» **Exercise directions**
For this exercise, copy out each line of the material below that includes "class".

» **Given information**
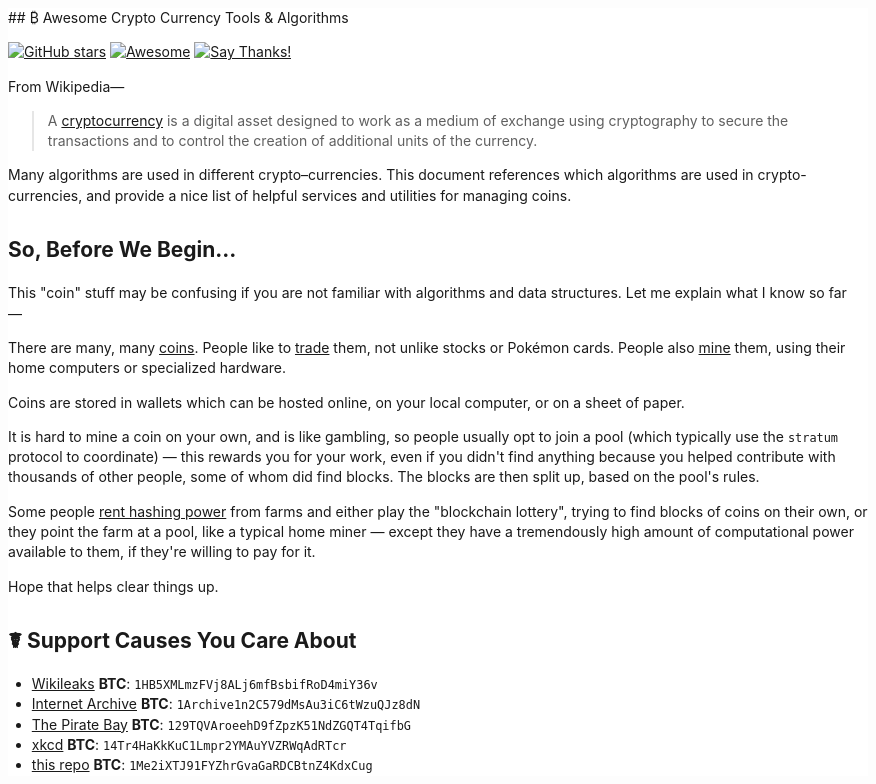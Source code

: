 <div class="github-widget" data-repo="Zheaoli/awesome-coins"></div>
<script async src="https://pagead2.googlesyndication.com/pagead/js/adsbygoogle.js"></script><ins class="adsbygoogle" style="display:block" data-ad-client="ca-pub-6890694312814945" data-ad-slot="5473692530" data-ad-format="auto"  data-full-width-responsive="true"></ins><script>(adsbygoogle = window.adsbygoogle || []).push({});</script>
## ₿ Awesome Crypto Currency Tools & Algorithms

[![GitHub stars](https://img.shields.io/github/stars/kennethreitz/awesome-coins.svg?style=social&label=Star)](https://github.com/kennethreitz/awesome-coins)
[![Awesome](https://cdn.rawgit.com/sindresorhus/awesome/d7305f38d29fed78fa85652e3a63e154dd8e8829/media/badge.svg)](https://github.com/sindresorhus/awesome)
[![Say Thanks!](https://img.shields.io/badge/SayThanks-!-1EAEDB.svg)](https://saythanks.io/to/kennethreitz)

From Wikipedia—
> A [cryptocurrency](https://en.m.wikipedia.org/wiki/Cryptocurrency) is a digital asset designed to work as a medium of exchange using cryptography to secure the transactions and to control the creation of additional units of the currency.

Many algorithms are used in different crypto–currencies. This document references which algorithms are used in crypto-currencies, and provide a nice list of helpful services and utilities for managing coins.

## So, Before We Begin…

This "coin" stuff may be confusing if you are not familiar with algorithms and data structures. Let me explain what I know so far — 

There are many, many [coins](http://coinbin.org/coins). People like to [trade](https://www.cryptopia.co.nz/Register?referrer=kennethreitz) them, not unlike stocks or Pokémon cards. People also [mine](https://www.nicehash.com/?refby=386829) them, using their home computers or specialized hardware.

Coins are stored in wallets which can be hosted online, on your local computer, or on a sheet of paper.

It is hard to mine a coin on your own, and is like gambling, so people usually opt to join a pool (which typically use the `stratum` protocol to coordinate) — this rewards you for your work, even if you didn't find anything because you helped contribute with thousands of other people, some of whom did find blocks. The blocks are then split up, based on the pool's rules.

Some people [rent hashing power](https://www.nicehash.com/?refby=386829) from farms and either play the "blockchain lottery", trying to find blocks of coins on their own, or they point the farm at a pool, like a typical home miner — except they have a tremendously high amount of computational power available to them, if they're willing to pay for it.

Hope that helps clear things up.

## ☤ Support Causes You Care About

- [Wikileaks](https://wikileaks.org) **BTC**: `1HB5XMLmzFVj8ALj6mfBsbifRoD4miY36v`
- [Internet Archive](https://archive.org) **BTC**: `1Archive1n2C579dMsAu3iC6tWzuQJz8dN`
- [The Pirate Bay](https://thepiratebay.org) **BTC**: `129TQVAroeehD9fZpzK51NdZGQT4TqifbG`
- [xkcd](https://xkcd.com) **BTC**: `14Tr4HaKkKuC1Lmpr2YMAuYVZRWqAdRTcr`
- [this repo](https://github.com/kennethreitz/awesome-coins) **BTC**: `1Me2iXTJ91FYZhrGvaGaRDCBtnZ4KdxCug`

---

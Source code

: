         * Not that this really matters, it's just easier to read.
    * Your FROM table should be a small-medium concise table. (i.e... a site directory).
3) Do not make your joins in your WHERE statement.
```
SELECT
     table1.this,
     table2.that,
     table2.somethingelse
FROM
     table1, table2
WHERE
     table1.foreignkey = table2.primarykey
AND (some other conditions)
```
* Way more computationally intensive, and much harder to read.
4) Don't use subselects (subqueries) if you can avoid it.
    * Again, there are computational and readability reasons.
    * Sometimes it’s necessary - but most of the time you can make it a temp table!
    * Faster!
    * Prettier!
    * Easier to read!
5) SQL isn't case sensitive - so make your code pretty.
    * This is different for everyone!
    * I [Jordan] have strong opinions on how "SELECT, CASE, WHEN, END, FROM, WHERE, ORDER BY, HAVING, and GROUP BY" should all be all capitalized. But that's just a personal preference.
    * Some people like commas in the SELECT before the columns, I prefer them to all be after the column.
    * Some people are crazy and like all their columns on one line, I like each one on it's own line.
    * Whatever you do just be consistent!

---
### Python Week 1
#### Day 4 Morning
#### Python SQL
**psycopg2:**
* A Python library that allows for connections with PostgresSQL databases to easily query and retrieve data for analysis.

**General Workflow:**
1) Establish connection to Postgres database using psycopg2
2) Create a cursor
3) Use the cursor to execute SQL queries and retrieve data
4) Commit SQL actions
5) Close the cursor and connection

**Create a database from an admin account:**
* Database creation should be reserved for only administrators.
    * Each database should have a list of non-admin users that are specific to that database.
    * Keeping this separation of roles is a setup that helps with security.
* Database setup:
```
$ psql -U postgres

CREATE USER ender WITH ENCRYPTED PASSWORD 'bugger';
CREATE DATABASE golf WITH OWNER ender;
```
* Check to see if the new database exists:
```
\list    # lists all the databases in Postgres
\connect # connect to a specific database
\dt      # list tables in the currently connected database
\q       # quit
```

--

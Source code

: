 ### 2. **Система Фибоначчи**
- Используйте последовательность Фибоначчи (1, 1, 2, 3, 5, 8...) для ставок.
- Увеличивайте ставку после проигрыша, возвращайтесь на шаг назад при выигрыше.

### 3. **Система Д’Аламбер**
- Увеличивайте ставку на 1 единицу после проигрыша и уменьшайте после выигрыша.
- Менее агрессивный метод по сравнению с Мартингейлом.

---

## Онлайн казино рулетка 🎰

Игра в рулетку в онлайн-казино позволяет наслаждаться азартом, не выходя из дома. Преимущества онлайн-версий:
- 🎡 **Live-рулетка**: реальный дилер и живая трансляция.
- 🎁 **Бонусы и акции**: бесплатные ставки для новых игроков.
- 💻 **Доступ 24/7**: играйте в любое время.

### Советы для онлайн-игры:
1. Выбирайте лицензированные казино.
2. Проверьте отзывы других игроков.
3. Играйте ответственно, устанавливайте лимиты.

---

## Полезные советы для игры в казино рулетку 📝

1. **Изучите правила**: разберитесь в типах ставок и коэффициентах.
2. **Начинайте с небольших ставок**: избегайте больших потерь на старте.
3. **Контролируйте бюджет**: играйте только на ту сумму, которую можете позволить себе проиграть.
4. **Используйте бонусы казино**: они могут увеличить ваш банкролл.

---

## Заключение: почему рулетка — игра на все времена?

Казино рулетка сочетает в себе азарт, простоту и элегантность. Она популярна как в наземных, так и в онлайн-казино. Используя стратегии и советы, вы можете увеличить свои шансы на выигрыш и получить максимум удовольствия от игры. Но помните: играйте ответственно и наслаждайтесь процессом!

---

» **Problem solution**
: <div class="github-widget" data-repo="Zheaoli/awesome-coins"></div>
<script async src="https://pagead2.googlesyndication.com/pagead/js/adsbygoogle.js"></script><ins class="adsbygoogle" style="display:block" data-ad-client="ca-pub-6890694312814945" data-ad-slot="5473692530" data-ad-format="auto"  data-full-width-responsive="true"></ins><script>(adsbygoogle = window.adsbygoogle || []).push({});</script>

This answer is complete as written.